Der Personalverleih unterliegt neuen rechtlichen Regeln
Das Bundesgericht entschied 2021, dass Angestellte von Verleihagenturen in der sogenannten 24-Stunden-Betreuung in Privathaushalten dem Arbeitsgesetz unterstellt sind (siehe CareInfo Newsbeitrag vom Februar 2022). An einem vom SECO organisierten Runden Tisch erarbeiteten die Sozialpartner Sonderbestimmungen, welche Anfang 2025 in die Vernehmlassung gingen (siehe CareInfo Newsbeitrag vom März 2025) und am 29. Oktober 2025 vom Bundesrat verabschiedet wurden. Für Personen, die im Rahmen eines Personalverleihs als Betreuende in Privathaushalten arbeiten, gelten also ab 1. Dezember 2025 neue Regeln. Isabelle Wildhaber präsentiert eine erste Auslegeordnung.

Isabelle Wildhaber
Professorin an der Law School der Universität St.
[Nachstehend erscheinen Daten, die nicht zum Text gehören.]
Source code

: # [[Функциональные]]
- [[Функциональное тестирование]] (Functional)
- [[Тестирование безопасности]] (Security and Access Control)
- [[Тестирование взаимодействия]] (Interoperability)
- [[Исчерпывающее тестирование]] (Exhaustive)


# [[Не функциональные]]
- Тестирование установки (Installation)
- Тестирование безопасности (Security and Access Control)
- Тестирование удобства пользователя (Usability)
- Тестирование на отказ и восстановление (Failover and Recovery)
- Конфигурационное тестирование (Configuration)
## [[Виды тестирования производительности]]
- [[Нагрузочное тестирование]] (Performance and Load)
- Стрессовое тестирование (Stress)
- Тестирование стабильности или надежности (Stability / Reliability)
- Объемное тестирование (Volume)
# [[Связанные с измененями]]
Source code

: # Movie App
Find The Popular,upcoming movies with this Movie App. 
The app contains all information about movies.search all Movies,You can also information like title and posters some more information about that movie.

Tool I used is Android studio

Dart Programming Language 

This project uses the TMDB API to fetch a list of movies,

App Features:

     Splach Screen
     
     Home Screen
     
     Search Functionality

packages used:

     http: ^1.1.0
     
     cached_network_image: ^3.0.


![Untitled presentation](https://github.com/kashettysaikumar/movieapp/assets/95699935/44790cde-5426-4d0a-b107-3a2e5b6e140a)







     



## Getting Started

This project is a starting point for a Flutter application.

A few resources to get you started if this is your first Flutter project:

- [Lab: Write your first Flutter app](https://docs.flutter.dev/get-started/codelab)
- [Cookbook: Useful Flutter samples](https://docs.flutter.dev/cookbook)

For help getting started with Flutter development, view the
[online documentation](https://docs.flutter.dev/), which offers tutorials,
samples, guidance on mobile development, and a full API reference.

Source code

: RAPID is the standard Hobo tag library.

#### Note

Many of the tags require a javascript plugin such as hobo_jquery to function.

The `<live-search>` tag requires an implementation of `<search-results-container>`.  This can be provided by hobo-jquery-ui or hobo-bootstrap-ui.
Gallen
Ein neues Regularium für den Personalverleih
Die neuen Regeln der Verordnung 2 zum Arbeitsgesetz (ArGV2) gelten für Betriebe, die dem Gesamtarbeitsvertrag Personalverleih (GAVP) unterstehen und beinhalten u.a. Ausnahmen von der Bewilligungspflicht für Nacht- und Sonntagsarbeit, klare Regeln zum Bereitschaftsdienst sowie zur Ruhezeit. Zudem müssen Arbeitszeiten und Einsätze dokumentiert und von allen Beteiligten visiert werden. Damit unterliegen die Personalverleihagenturen nun bei der Vertragsgestaltung neben dem Arbeitsvermittlungsgesetz und dessen Verordnung (AVG und AVV), neben dem Gesamtarbeitsvertrag Personalverleih (GAVP) und neben dem Arbeitsgesetz (ArG; seit BGE 148 II 203) auch diesen neuen Regelungen für Live-ins im ArGV2. Unter der Schirmherrschaft all dieser Regulierungen sind die Arbeitsverhältnisse der im Personalverleih angestellten Live-ins sehr klar reguliert und streng kontrolliert.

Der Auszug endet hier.